**Task requirements**. Lines from the entries below that hold "begin" form the answer; copy all of them.

**Data extracts**.

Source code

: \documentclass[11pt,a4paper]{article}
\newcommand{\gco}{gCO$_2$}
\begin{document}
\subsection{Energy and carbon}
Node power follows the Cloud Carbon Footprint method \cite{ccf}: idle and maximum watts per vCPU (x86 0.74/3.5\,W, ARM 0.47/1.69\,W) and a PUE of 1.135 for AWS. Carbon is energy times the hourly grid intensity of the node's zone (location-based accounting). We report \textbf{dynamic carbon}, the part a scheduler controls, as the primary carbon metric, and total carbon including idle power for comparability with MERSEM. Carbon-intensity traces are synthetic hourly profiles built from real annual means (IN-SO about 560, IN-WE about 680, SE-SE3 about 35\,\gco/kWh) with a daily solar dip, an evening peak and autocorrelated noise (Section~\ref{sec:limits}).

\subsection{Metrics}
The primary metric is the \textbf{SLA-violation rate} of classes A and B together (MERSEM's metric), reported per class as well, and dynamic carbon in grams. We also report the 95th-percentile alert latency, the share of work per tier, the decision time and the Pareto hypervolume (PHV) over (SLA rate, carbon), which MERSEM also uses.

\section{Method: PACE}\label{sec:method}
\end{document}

* * *

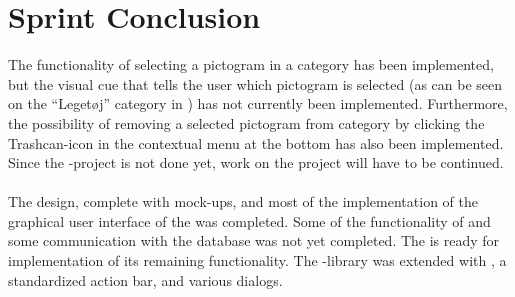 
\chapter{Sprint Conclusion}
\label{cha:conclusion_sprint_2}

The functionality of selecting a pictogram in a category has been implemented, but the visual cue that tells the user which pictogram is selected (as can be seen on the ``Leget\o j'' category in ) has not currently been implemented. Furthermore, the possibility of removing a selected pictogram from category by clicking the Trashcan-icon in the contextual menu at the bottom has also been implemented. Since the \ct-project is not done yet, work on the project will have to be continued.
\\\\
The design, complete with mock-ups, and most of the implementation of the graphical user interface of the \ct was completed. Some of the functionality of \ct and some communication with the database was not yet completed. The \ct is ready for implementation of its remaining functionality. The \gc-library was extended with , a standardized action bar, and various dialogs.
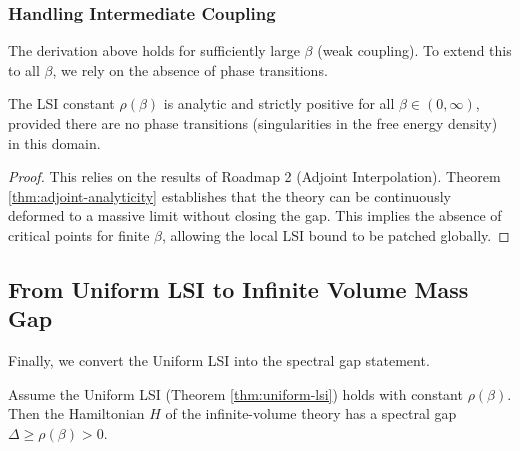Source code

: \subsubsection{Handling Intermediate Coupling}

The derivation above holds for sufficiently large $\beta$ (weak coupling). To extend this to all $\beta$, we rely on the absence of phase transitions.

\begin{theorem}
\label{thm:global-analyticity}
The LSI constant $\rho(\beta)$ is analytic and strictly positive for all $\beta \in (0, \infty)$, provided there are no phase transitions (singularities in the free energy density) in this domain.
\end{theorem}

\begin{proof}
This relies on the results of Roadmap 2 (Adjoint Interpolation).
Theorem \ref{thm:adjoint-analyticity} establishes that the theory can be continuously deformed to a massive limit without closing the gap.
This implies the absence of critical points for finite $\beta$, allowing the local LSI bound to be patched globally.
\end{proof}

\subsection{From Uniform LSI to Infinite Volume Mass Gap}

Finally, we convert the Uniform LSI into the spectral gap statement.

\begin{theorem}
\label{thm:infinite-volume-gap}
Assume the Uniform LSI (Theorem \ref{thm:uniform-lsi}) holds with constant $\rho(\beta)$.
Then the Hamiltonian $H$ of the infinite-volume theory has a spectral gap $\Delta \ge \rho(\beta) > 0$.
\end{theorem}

**Solved exercise**.
\begin{document}
\begin{theorem}
\begin{proof}
\begin{theorem}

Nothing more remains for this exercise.